I mean, I get it. It just makes me sad that my favorite little monster is also a monster of consumerism. I just can't help but feel like it's incongruous with the educational mission and overall spirit of Sesame Street.
"Please Introduce Me To Your Friends"
I'm not talking about Mr. Noodle (dude, that guy is weird) or Abby Cadabby (who is an objectively terrible Muppet). No, I'm referring to your famous pals. Elmo has promoted healthy food choices with Michelle Obama. He sang about numbers with Feist. He cooked grilled cheese waffles with Jimmy Fallon. It's a veritable who's who of my favorite celebrities. Elmo, if you can get Ruby Rose on your show, my life will be complete.
"Winter Is Coming"
No reason. Or maybe I just want to see Elmo do that Muppet thing where they look into the camera like they can't believe that just happened.
"Take It Easy On Old Kermit"
Watch this video, and you'll realize that Kermit is all of us. And by all of us, I mean adults. Kermit is attempting to teach the concepts of loud and quiet. We watch as Elmo yells, "Elmo help Mr. Green Frog" and then sob when Kermit doesn't want his help. Kermit losing his sh*t is hysterical because it's what we all want to do when when our kids have gotten on our very last nerve. So, Elmo, could you give Mr. Green Frog a break?
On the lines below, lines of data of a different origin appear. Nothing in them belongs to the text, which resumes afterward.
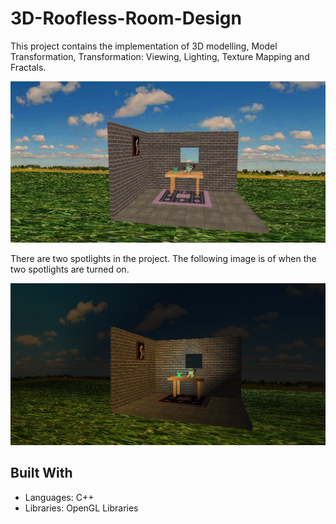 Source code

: # 3D-Roofless-Room-Design

This project contains the implementation of 3D modelling, Model Transformation, Transformation: Viewing, Lighting, Texture Mapping and Fractals.

![alt text](https://github.com/Dola108/3D-Roofless-Room-Design/blob/master/Screenshot%20(138).png)

There are two spotlights in the project. The following image is of when the two spotlights are turned on.


![alt text](https://github.com/Dola108/3D-Roofless-Room-Design/blob/master/Spotlight%20Picture.PNG)

## Built With

* Languages: C++
* Libraries: OpenGL Libraries


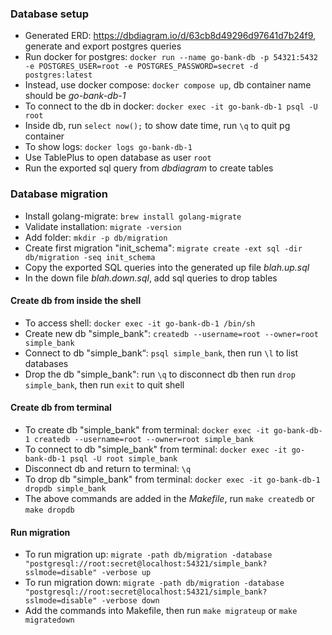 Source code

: ### Database setup

- Generated ERD: https://dbdiagram.io/d/63cb8d49296d97641d7b24f9, generate and export postgres queries
- Run docker for postgres: `docker run --name go-bank-db -p 54321:5432 -e POSTGRES_USER=root -e POSTGRES_PASSWORD=secret -d postgres:latest`
- Instead, use docker compose: `docker compose up`, db container name should be _go-bank-db-1_
- To connect to the db in docker: `docker exec -it go-bank-db-1 psql -U root`
- Inside db, run `select now();` to show date time, run `\q` to quit pg container
- To show logs: `docker logs go-bank-db-1`
- Use TablePlus to open database as user `root`
- Run the exported sql query from _dbdiagram_ to create tables

### Database migration

- Install golang-migrate: `brew install golang-migrate`
- Validate installation: `migrate -version`
- Add folder: `mkdir -p db/migration`
- Create first migration "init_schema": `migrate create -ext sql -dir db/migration -seq init_schema`
- Copy the exported SQL queries into the generated up file _blah.up.sql_
- In the down file _blah.down.sql_, add sql queries to drop tables

#### Create db from inside the shell

- To access shell: `docker exec -it go-bank-db-1 /bin/sh`
- Create new db "simple_bank": `createdb --username=root --owner=root simple_bank`
- Connect to db "simple_bank“: `psql simple_bank`, then run `\l` to list databases
- Drop the db "simple_bank": run `\q` to disconnect db then run `drop simple_bank`, then run `exit` to quit shell

#### Create db from terminal

- To create db "simple_bank" from terminal: `docker exec -it go-bank-db-1 createdb --username=root --owner=root simple_bank`
- To connect to db "simple_bank" from terminal: `docker exec -it go-bank-db-1 psql -U root simple_bank`
- Disconnect db and return to terminal: `\q`
- To drop db "simple_bank" from terminal: `docker exec -it go-bank-db-1 dropdb simple_bank`
- The above commands are added in the _Makefile_, run `make createdb` or `make dropdb`

#### Run migration

- To run migration up: `migrate -path db/migration -database "postgresql://root:secret@localhost:54321/simple_bank?sslmode=disable" -verbose up`
- To run migration down: `migrate -path db/migration -database "postgresql://root:secret@localhost:54321/simple_bank?sslmode=disable" -verbose down`
- Add the commands into Makefile, then run `make migrateup` or `make migratedown`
"Thanks For Being A Great Teacher"
A 2015 study found that Sesame Street has lasting educational benefits to children, comparable to what preschool provides. It's not just the numbers and the alphabet, either. Elmo starred in a public service announcement to educate families about the Zika virus. He even tackled finances. There are special Elmo programs to support children in military families.
Elmo has his faults, but who doesn't? For me, this thoroughly modern, mischievous, merry little monster will always be welcome in my home.